The first assignments of error concern pension benefits which Dr. Peak had accrued at Duke University. Plaintiff contends that the trial court wrongly considered a part of N.C. Gen. Stat. § 50-20 which took effect only after the plaintiff filed for divorce. At the time plaintiff instituted action on 29 July 1983, *702the applicable portion of the statute stated that “vested pension or retirement rights and the expectation of non-vested pension rights or retirement rights shall be considered separate property.” G.S. § 50-20(b)(2) (1981). Only three days later — 1 August 1983 — an amendment took effect making vested pension or retirement rights marital property. G.S. § 50-20(b)(l) (1983). The trial court, under the “catchall” provison of G.S. § 50-20(c)(12), considered the timing of the action in deciding whether an equal distribution of the marital property would be equitable. That factor was among nine which the judge set out as the basis of his opinion that an equal distribution would not be equitable.

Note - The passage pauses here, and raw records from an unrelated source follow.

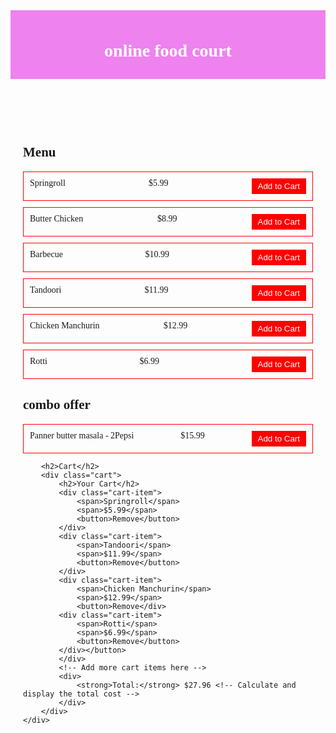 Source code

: <!DOCTYPE html>
<html lang="en">
<head>
    <meta charset="UTF-8">
    <meta name="viewport" content="width=device-width, initial-scale=1.0">
    <title>Online Food Court</title>
    <style>
        /* Add your CSS styles here */
        body {
            font-family: 'Times New Roman', Times, serif, sans-serif;
        }
        header {
            background-color: violet;
            color: #fff;
            padding: 10px;
            text-align: center;
        }
        .container {
            max-width: 800px;
            margin: 0 auto;
            padding: 20px;
        }
        .menu-item {
            border: 1px solid red;
            padding: 10px;
            margin: 10px 0;
            display: flex;
            justify-content: space-between;
        }
        .menu-item button {
            background-color: red;
            color: #fff;
            border: none;
            padding: 5px 10px;
            cursor: pointer;
        }
        .cart {
            border: 1px solid blue;
            padding: 20px;
        }
        .cart h2 {
            text-align: center;
        }
        .cart-item {
            display: flex;
            justify-content: space-between;
            margin-bottom: 10px;
        }
        .cart-item button {
            background-color: red;
            color: #fff;
            border: none;
            padding: 5px 10px;
            cursor: pointer;
        }
    </style>
</head>
<body>
    <header>
        <h1>online food court</h1>
    </header>
    <div class="container">
        <h2>Menu</h2>
        <div class="menu-item">
            <span>Springroll</span>
            <span>$5.99</span>
            <button>Add to Cart</button>
        </div>
        <div class="menu-item">
            <span>Butter Chicken</span>
            <span>$8.99</span>
            <button>Add to Cart</button>
        </div>
        <div class="menu-item">
            <span>Barbecue</span>
            <span>$10.99</span>
            <button>Add to Cart</button>
        </div>
            <div class="menu-item">
                <span>Tandoori</span>
                <span>$11.99</span>
                <button>Add to Cart</button>
            </div>
            <div class="menu-item">
                <span>Chicken Manchurin</span>
                <span>$12.99</span>
                <button>Add to Cart</button>
            </div>
            <div class="menu-item">
                <span>Rotti</span>
                <span>$6.99</span>
                <button>Add to Cart</button>
            </div>
        <!-- Add more menu items here -->
        <h2>combo offer</h2>
        <div class="menu-item">
            <span>Panner butter masala - 2Pepsi</span>
            <span>$15.99</span>
            <button>Add to Cart</button>
        </div>

        <h2>Cart</h2>
        <div class="cart">
            <h2>Your Cart</h2>
            <div class="cart-item">
                <span>Springroll</span>
                <span>$5.99</span>
                <button>Remove</button>
            </div>
            <div class="cart-item">
                <span>Tandoori</span>
                <span>$11.99</span>
                <button>Remove</button>
            </div>
            <div class="cart-item">
                <span>Chicken Manchurin</span>
                <span>$12.99</span>
                <button>Remove</div>
            <div class="cart-item">
                <span>Rotti</span>
                <span>$6.99</span>
                <button>Remove</button>
            </div></button>
            </div>
            <!-- Add more cart items here -->
            <div>
                <strong>Total:</strong> $27.96 <!-- Calculate and display the total cost -->
            </div>
        </div>
    </div>
</body>
</html>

Whether an equal distribution would be fair to the parties is a question left to the broad discretion of the court. In order to establish error, the reviewing court must find a clear abuse of discretion and may only reverse upon a showing that the trial court’s actions are “manifestly unsupported by reason.” White v. White, 312 N.C. 770, 324 S.E. 2d 829 (1985). The catchall provision of G.S. § 50-20 allows the trial judge to consider “any other factor which [it] finds to be just and proper.” G.S. § 50-20(c)(12). It was this subsection which the court cited when it found the following contested fact:
i. N.C.G.S. § 50-20(c)(12): The Court is aware that amendment to the Equitable Distribution Statute in North Carolina, which was effective August 1, 1983, would have allowed the pension benefits of Dr. Peak to have been included in the marital assets. The Court is further aware that the Legislature passed this amendment prior to the date this divorce action was filed, but the action was filed before the effective date. The impact upon Ms. Peak, as applied to this particular case, is considered by the Court to be harsh.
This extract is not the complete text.